Pictures paired with source code
□ □ □ □ □ □ □
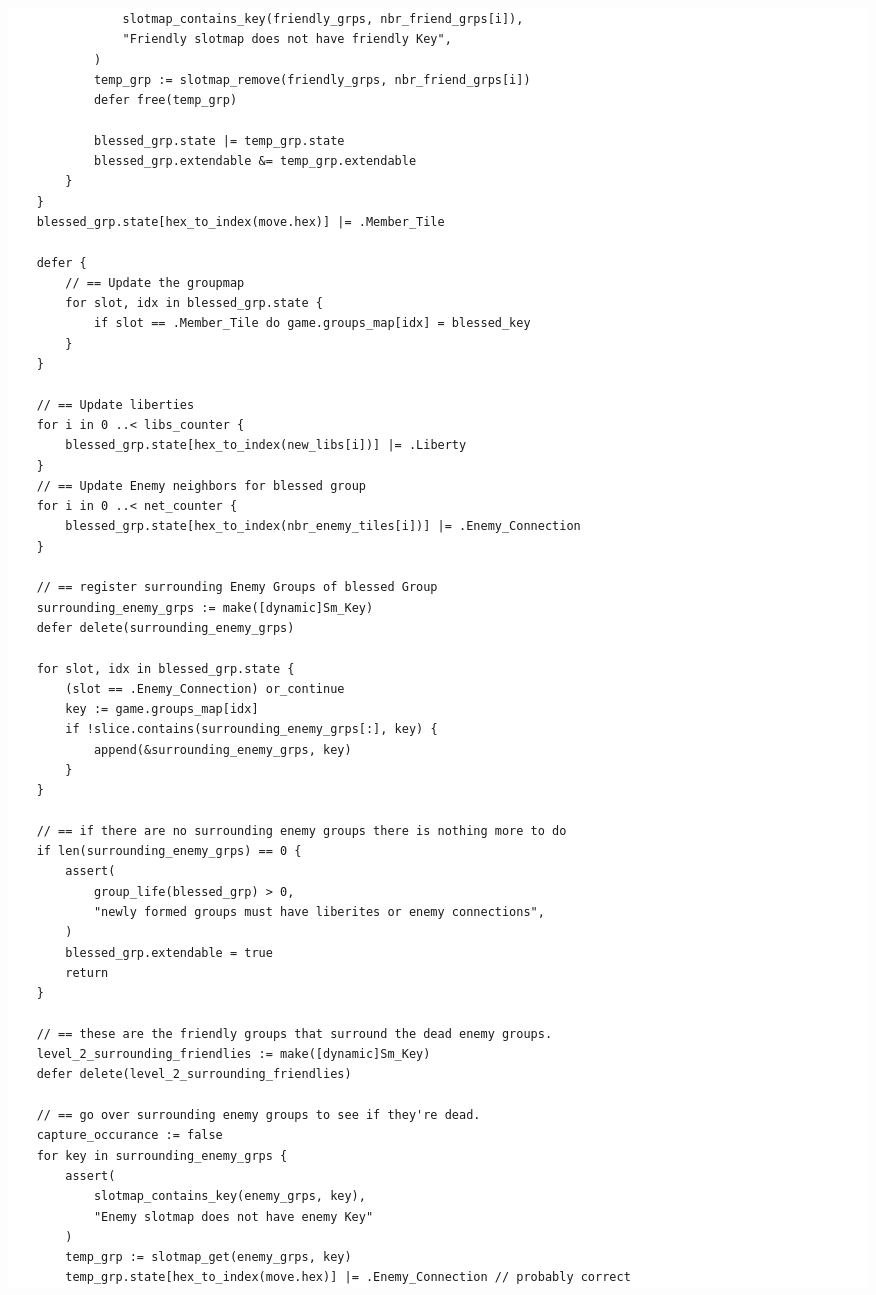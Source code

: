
 ```odin
                slotmap_contains_key(friendly_grps, nbr_friend_grps[i]),
                "Friendly slotmap does not have friendly Key",
            )
            temp_grp := slotmap_remove(friendly_grps, nbr_friend_grps[i])
            defer free(temp_grp)

            blessed_grp.state |= temp_grp.state
            blessed_grp.extendable &= temp_grp.extendable
        }
    }
    blessed_grp.state[hex_to_index(move.hex)] |= .Member_Tile

    defer {
        // == Update the groupmap
        for slot, idx in blessed_grp.state {
            if slot == .Member_Tile do game.groups_map[idx] = blessed_key
        }
    }

    // == Update liberties
    for i in 0 ..< libs_counter {
        blessed_grp.state[hex_to_index(new_libs[i])] |= .Liberty
    }
    // == Update Enemy neighbors for blessed group
    for i in 0 ..< net_counter {
        blessed_grp.state[hex_to_index(nbr_enemy_tiles[i])] |= .Enemy_Connection
    }

    // == register surrounding Enemy Groups of blessed Group
    surrounding_enemy_grps := make([dynamic]Sm_Key)
    defer delete(surrounding_enemy_grps)

    for slot, idx in blessed_grp.state {
        (slot == .Enemy_Connection) or_continue
        key := game.groups_map[idx]
        if !slice.contains(surrounding_enemy_grps[:], key) {
            append(&surrounding_enemy_grps, key)
        }
    }

    // == if there are no surrounding enemy groups there is nothing more to do
    if len(surrounding_enemy_grps) == 0 {
        assert(
            group_life(blessed_grp) > 0,
            "newly formed groups must have liberites or enemy connections",
        )
        blessed_grp.extendable = true
        return
    }

    // == these are the friendly groups that surround the dead enemy groups.
    level_2_surrounding_friendlies := make([dynamic]Sm_Key)
    defer delete(level_2_surrounding_friendlies)

    // == go over surrounding enemy groups to see if they're dead.
    capture_occurance := false
    for key in surrounding_enemy_grps {
        assert(
            slotmap_contains_key(enemy_grps, key), 
            "Enemy slotmap does not have enemy Key"
        )
        temp_grp := slotmap_get(enemy_grps, key)
        temp_grp.state[hex_to_index(move.hex)] |= .Enemy_Connection // probably correct
```

[^1]: As mentioned earlier, the Blank tile is not used in the game. This permits using a sentinel value of `0` (or really any value with the smallest six bits set to `0`) to mark an empty cell. Since Tiles are a `u8` bitset anyway, why waste memory on pointers (which are wider), or `Maybe`, which is at least an extra byte in size? I am not thinking *too* hard about performance (I know nobody will use this), but it is an interesting constraint to keep in mind.
[^2]: I should be careful not to index into `Board` directly, however.
[^3]: I love that `move` is not a keyword here, which is really annoying in Rust.
[^4]: Generatinal arena, generational handles, handle-based map, a rose by any other name.
[^5]: It is Oscillation because the resulting Group has no Liberties, and therefore has no clear Controller, so it *oscillates* between both colors. This is way the Blank tile has no role in the game: it automatically oscillates. 
[^6]: Technically, only a record of whether the last move *was* a pass is needed, but `last_move` is semantically clearer than a `last_move_was_a_pass` (or `pass_ends_the_game` or `the_end_is_nigh`) boolean or a `player_who_last_made_a_move` enum field. It may also be useful to highlight the last move in a GUI.
[^7]: Rust would *totally* yell at me. Then tell me to implement the trait to define the behavior myself.
[^8]: Freeling does not specify in which order captures are processed. I am assuming here the order is the same as Go. Anyway, all this needs to be verified later once (if?) the engine is implemented.
[^9]: I have been thinking of why Groups need to own their own data anyway? Group membership is clearly delineated in `Game.group_map` as it currently is (which would become `[CELL_COUNT]Group_Handle` under the new regime.) Liberties and Enemy Connections can be calculated and collected with a combination of `game.groups_map` and, well, `game.board`. But that's another day's battle.
[^10]: A fuller explanation of file permissions, as irrelevant as they are to this article, [can be found here](https://docs.nersc.gov/filesystems/unix-file-permissions/).
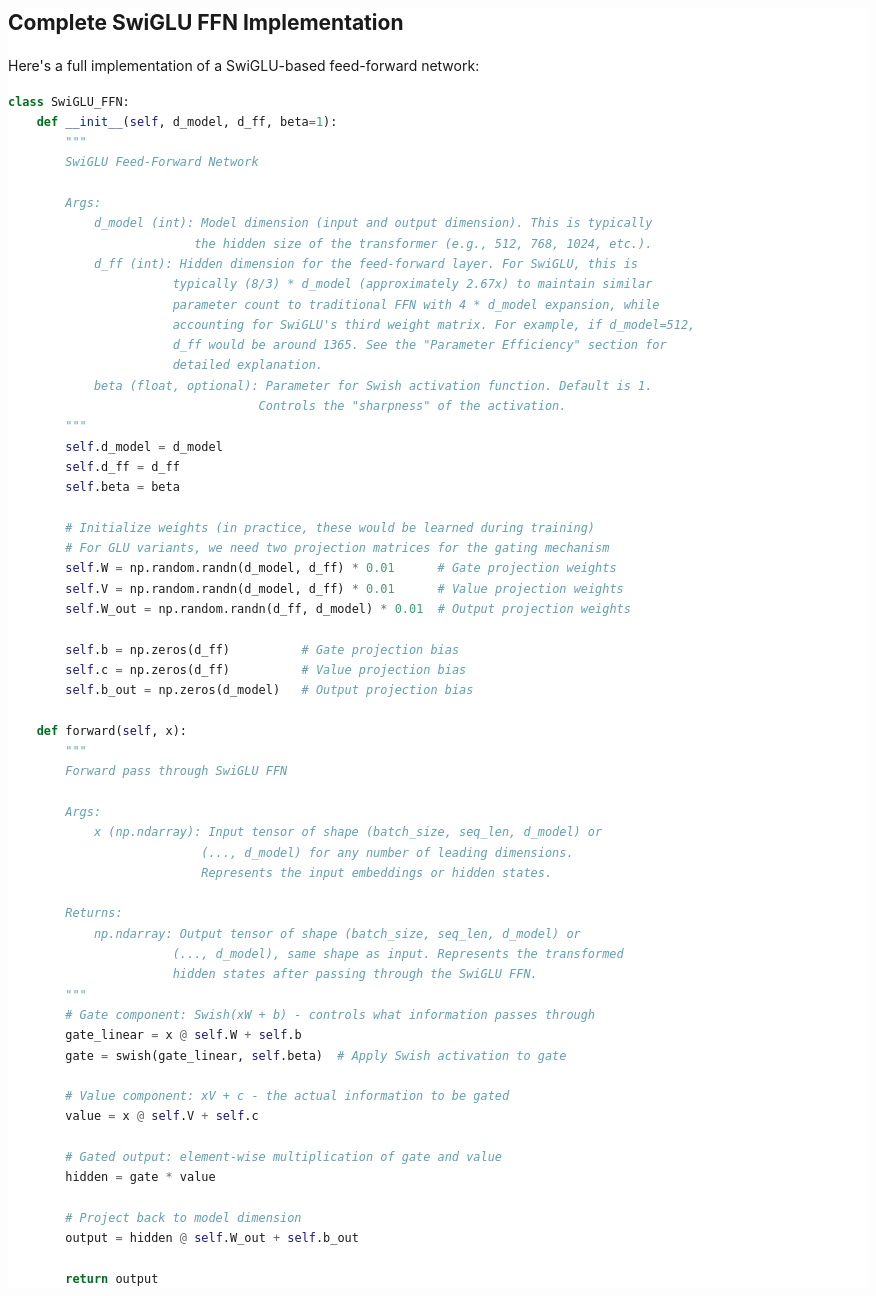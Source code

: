 ## Complete SwiGLU FFN Implementation

Here's a full implementation of a SwiGLU-based feed-forward network:

```python
class SwiGLU_FFN:
    def __init__(self, d_model, d_ff, beta=1):
        """
        SwiGLU Feed-Forward Network
        
        Args:
            d_model (int): Model dimension (input and output dimension). This is typically
                          the hidden size of the transformer (e.g., 512, 768, 1024, etc.).
            d_ff (int): Hidden dimension for the feed-forward layer. For SwiGLU, this is 
                       typically (8/3) * d_model (approximately 2.67x) to maintain similar 
                       parameter count to traditional FFN with 4 * d_model expansion, while 
                       accounting for SwiGLU's third weight matrix. For example, if d_model=512, 
                       d_ff would be around 1365. See the "Parameter Efficiency" section for 
                       detailed explanation.
            beta (float, optional): Parameter for Swish activation function. Default is 1.
                                   Controls the "sharpness" of the activation.
        """
        self.d_model = d_model
        self.d_ff = d_ff
        self.beta = beta
        
        # Initialize weights (in practice, these would be learned during training)
        # For GLU variants, we need two projection matrices for the gating mechanism
        self.W = np.random.randn(d_model, d_ff) * 0.01      # Gate projection weights
        self.V = np.random.randn(d_model, d_ff) * 0.01      # Value projection weights
        self.W_out = np.random.randn(d_ff, d_model) * 0.01  # Output projection weights
        
        self.b = np.zeros(d_ff)          # Gate projection bias
        self.c = np.zeros(d_ff)          # Value projection bias
        self.b_out = np.zeros(d_model)   # Output projection bias
    
    def forward(self, x):
        """
        Forward pass through SwiGLU FFN
        
        Args:
            x (np.ndarray): Input tensor of shape (batch_size, seq_len, d_model) or 
                           (..., d_model) for any number of leading dimensions.
                           Represents the input embeddings or hidden states.
        
        Returns:
            np.ndarray: Output tensor of shape (batch_size, seq_len, d_model) or 
                       (..., d_model), same shape as input. Represents the transformed
                       hidden states after passing through the SwiGLU FFN.
        """
        # Gate component: Swish(xW + b) - controls what information passes through
        gate_linear = x @ self.W + self.b
        gate = swish(gate_linear, self.beta)  # Apply Swish activation to gate
        
        # Value component: xV + c - the actual information to be gated
        value = x @ self.V + self.c
        
        # Gated output: element-wise multiplication of gate and value
        hidden = gate * value
        
        # Project back to model dimension
        output = hidden @ self.W_out + self.b_out
        
        return output
```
□ □ □ □ □ □ □
Task description
Copy out every line above, word for word, minus images.

Exercise answer
Source code

:
 ```odin
                slotmap_contains_key(friendly_grps, nbr_friend_grps[i]),
                "Friendly slotmap does not have friendly Key",
            )
            temp_grp := slotmap_remove(friendly_grps, nbr_friend_grps[i])
            defer free(temp_grp)

            blessed_grp.state |= temp_grp.state
            blessed_grp.extendable &= temp_grp.extendable
        }
    }
    blessed_grp.state[hex_to_index(move.hex)] |= .Member_Tile

    defer {
        // == Update the groupmap
        for slot, idx in blessed_grp.state {
            if slot == .Member_Tile do game.groups_map[idx] = blessed_key
        }
    }

    // == Update liberties
    for i in 0 ..< libs_counter {
        blessed_grp.state[hex_to_index(new_libs[i])] |= .Liberty
    }
    // == Update Enemy neighbors for blessed group
    for i in 0 ..< net_counter {
        blessed_grp.state[hex_to_index(nbr_enemy_tiles[i])] |= .Enemy_Connection
    }

    // == register surrounding Enemy Groups of blessed Group
    surrounding_enemy_grps := make([dynamic]Sm_Key)
    defer delete(surrounding_enemy_grps)

    for slot, idx in blessed_grp.state {
        (slot == .Enemy_Connection) or_continue
        key := game.groups_map[idx]
        if !slice.contains(surrounding_enemy_grps[:], key) {
            append(&surrounding_enemy_grps, key)
        }
    }

    // == if there are no surrounding enemy groups there is nothing more to do
    if len(surrounding_enemy_grps) == 0 {
        assert(
            group_life(blessed_grp) > 0,
            "newly formed groups must have liberites or enemy connections",
        )
        blessed_grp.extendable = true
        return
    }

    // == these are the friendly groups that surround the dead enemy groups.
    level_2_surrounding_friendlies := make([dynamic]Sm_Key)
    defer delete(level_2_surrounding_friendlies)

    // == go over surrounding enemy groups to see if they're dead.
    capture_occurance := false
    for key in surrounding_enemy_grps {
        assert(
            slotmap_contains_key(enemy_grps, key), 
            "Enemy slotmap does not have enemy Key"
        )
        temp_grp := slotmap_get(enemy_grps, key)
        temp_grp.state[hex_to_index(move.hex)] |= .Enemy_Connection // probably correct
```

[^1]: As mentioned earlier, the Blank tile is not used in the game. This permits using a sentinel value of `0` (or really any value with the smallest six bits set to `0`) to mark an empty cell. Since Tiles are a `u8` bitset anyway, why waste memory on pointers (which are wider), or `Maybe`, which is at least an extra byte in size? I am not thinking *too* hard about performance (I know nobody will use this), but it is an interesting constraint to keep in mind.
[^2]: I should be careful not to index into `Board` directly, however.
[^3]: I love that `move` is not a keyword here, which is really annoying in Rust.
[^4]: Generatinal arena, generational handles, handle-based map, a rose by any other name.
[^5]: It is Oscillation because the resulting Group has no Liberties, and therefore has no clear Controller, so it *oscillates* between both colors. This is way the Blank tile has no role in the game: it automatically oscillates. 
[^6]: Technically, only a record of whether the last move *was* a pass is needed, but `last_move` is semantically clearer than a `last_move_was_a_pass` (or `pass_ends_the_game` or `the_end_is_nigh`) boolean or a `player_who_last_made_a_move` enum field. It may also be useful to highlight the last move in a GUI.
[^7]: Rust would *totally* yell at me. Then tell me to implement the trait to define the behavior myself.
[^8]: Freeling does not specify in which order captures are processed. I am assuming here the order is the same as Go. Anyway, all this needs to be verified later once (if?) the engine is implemented.
[^9]: I have been thinking of why Groups need to own their own data anyway? Group membership is clearly delineated in `Game.group_map` as it currently is (which would become `[CELL_COUNT]Group_Handle` under the new regime.) Liberties and Enemy Connections can be calculated and collected with a combination of `game.groups_map` and, well, `game.board`. But that's another day's battle.
[^10]: A fuller explanation of file permissions, as irrelevant as they are to this article, [can be found here](https://docs.nersc.gov/filesystems/unix-file-permissions/).
Source code

: ## Complete SwiGLU FFN Implementation

Here's a full implementation of a SwiGLU-based feed-forward network:

```python
class SwiGLU_FFN:
    def __init__(self, d_model, d_ff, beta=1):
        """
        SwiGLU Feed-Forward Network
        
        Args:
            d_model (int): Model dimension (input and output dimension). This is typically
                          the hidden size of the transformer (e.g., 512, 768, 1024, etc.).
            d_ff (int): Hidden dimension for the feed-forward layer. For SwiGLU, this is 
                       typically (8/3) * d_model (approximately 2.67x) to maintain similar 
                       parameter count to traditional FFN with 4 * d_model expansion, while 
                       accounting for SwiGLU's third weight matrix. For example, if d_model=512, 
                       d_ff would be around 1365. See the "Parameter Efficiency" section for 
                       detailed explanation.
            beta (float, optional): Parameter for Swish activation function. Default is 1.
                                   Controls the "sharpness" of the activation.
        """
        self.d_model = d_model
        self.d_ff = d_ff
        self.beta = beta
        
        # Initialize weights (in practice, these would be learned during training)
        # For GLU variants, we need two projection matrices for the gating mechanism
        self.W = np.random.randn(d_model, d_ff) * 0.01      # Gate projection weights
        self.V = np.random.randn(d_model, d_ff) * 0.01      # Value projection weights
        self.W_out = np.random.randn(d_ff, d_model) * 0.01  # Output projection weights
        
        self.b = np.zeros(d_ff)          # Gate projection bias
        self.c = np.zeros(d_ff)          # Value projection bias
        self.b_out = np.zeros(d_model)   # Output projection bias
    
    def forward(self, x):
        """
        Forward pass through SwiGLU FFN
        
        Args:
            x (np.ndarray): Input tensor of shape (batch_size, seq_len, d_model) or 
                           (..., d_model) for any number of leading dimensions.
                           Represents the input embeddings or hidden states.
        
        Returns:
            np.ndarray: Output tensor of shape (batch_size, seq_len, d_model) or 
                       (..., d_model), same shape as input. Represents the transformed
                       hidden states after passing through the SwiGLU FFN.
        """
        # Gate component: Swish(xW + b) - controls what information passes through
        gate_linear = x @ self.W + self.b
        gate = swish(gate_linear, self.beta)  # Apply Swish activation to gate
        
        # Value component: xV + c - the actual information to be gated
        value = x @ self.V + self.c
        
        # Gated output: element-wise multiplication of gate and value
        hidden = gate * value
        
        # Project back to model dimension
        output = hidden @ self.W_out + self.b_out
        
        return output
```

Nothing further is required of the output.